The results of stream_read_xbrl_zip can be converted a Pandas DataFrame by passing them to pd.DataFrame.

import httpx
import pandas as pd
from stream_read_xbrl import stream_read_xbrl_zip

if __name__ == '__main__':
    url = 'http://download.companieshouse.gov.uk/Accounts_Bulk_Data-2023-03-02.zip'
    with \
            httpx.stream('GET', url) as r, \
            stream_read_xbrl_zip(r.iter_bytes(chunk_size=65536)) as (columns, rows):
        df = pd.DataFrame(rows, columns=columns)

    print(df)

Note that this will load the data of the file into memory at once, and so is not really streaming.

Regularly syncing data to a local store

A utility function is supplied that fetches the data from Companies House, stream_read_xbrl_sync. It takes a single optional date argument, and returns data after this date.

import datetime
from stream_read_xbrl import stream_read_xbrl_sync

if __name__ == '__main__':
    with stream_read_xbrl_sync(datetime.date(2022, 12, 31)) as (columns, date_range_and_rows):
        for ((start_date, end_date), rows) in date_range_and_rows
           for row in rows:
               print(row)

The end_date can be passed to the next call of stream_read_xbrl_sync. The can be passed to the next call of stream_read_xbrl_sync in order skip data before this date. This can be used as part of a regular sync process from Companies House to a local store - hence the name of the function.

This function can take many hours, even days. To handle the case of the process being interrupted, once the inner rows iterable has iterated to completion, the final_zip_date can be saved, and used in the next call to stream_read_xbrl_sync to pick up close to where it left off.

It is possible that in such a process data will be repeated, especially if stream_read_xbrl_sync is called infrequently. Running the function approximately once a day would minimise the risk of this.
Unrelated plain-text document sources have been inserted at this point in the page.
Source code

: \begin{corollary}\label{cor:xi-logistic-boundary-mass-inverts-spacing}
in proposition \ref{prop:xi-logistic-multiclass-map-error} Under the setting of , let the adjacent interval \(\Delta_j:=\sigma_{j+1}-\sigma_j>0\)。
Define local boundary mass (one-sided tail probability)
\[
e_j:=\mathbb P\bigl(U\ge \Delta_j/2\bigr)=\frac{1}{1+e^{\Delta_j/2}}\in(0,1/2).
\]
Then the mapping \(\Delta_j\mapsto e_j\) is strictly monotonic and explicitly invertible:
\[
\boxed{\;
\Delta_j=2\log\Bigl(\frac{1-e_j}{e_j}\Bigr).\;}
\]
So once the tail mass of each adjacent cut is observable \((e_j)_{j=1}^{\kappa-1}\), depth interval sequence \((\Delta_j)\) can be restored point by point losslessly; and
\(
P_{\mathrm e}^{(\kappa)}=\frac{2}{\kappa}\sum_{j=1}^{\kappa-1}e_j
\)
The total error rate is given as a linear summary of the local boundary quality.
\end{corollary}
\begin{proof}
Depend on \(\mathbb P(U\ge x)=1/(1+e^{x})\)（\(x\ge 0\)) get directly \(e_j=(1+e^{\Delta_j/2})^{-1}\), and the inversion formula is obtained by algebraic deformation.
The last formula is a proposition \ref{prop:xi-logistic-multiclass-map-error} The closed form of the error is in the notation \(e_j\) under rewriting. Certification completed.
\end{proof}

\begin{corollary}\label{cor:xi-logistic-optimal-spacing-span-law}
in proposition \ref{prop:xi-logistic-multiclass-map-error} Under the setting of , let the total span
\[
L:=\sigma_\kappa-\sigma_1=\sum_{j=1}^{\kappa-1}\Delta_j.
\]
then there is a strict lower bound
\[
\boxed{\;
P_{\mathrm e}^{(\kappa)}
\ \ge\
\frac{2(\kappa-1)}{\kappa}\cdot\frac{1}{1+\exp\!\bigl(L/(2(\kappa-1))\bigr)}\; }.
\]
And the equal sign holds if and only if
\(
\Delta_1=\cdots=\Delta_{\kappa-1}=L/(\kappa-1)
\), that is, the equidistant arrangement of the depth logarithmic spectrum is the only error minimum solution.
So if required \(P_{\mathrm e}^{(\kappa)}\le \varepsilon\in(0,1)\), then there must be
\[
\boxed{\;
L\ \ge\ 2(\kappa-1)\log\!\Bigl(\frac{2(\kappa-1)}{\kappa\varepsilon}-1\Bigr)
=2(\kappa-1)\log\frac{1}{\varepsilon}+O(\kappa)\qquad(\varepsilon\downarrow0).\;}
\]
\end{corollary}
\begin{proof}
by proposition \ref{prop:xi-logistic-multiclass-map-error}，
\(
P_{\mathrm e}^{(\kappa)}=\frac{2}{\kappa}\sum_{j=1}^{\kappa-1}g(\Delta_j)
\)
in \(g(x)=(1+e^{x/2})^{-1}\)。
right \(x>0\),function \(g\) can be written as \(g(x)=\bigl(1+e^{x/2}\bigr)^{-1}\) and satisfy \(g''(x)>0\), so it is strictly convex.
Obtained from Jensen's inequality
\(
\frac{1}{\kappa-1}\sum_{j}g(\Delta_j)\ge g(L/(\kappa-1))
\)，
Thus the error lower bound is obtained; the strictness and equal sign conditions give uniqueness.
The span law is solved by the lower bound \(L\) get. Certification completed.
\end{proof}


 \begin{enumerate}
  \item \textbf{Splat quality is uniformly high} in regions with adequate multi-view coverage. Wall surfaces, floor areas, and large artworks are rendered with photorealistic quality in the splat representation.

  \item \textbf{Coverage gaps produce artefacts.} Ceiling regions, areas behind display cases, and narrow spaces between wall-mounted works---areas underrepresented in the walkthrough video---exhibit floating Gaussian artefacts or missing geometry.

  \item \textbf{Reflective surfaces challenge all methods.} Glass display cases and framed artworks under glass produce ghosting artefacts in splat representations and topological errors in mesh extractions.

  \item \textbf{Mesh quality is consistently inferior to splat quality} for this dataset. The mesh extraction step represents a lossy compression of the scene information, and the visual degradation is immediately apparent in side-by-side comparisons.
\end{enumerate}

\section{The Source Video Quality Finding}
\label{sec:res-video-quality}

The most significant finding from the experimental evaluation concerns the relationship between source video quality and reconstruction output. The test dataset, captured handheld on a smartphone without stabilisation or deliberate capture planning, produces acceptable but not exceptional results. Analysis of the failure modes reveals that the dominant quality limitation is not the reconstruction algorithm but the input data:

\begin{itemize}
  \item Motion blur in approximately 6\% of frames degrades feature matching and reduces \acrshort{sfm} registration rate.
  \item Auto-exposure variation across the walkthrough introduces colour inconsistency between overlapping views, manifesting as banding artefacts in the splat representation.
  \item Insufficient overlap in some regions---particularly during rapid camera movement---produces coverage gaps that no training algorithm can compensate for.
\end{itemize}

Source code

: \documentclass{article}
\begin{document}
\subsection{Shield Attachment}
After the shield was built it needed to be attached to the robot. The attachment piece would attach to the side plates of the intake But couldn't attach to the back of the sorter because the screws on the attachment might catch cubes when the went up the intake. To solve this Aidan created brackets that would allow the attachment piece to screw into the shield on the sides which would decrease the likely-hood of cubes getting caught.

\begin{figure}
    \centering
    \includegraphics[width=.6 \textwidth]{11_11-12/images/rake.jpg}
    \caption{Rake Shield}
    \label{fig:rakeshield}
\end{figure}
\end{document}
Regularly syncing data to S3

A higher level utility function is provided that saves CSV data to under a prefix in a bucket in S3.

import boto3
from stream_read_xbrl import stream_read_xbrl_sync_s3_csv

if __name__ == '__main__':
    s3_client = boto3.client('s3', region_name='eu-west-2')
    bucket_name = 'my-bucket'
    key_prefix = 'my-folder/'  # Would usually end in a /

    stream_read_xbrl_sync_s3_csv(s3_client, bucket_name, key_prefix)

This can be called regularly to keep the bucket updated with recent data. Under the hood, stream_read_xbrl_sync is used, and the same caveats apply. Specifically, data may be repeated in the bucket, especially if the function is called infrequently.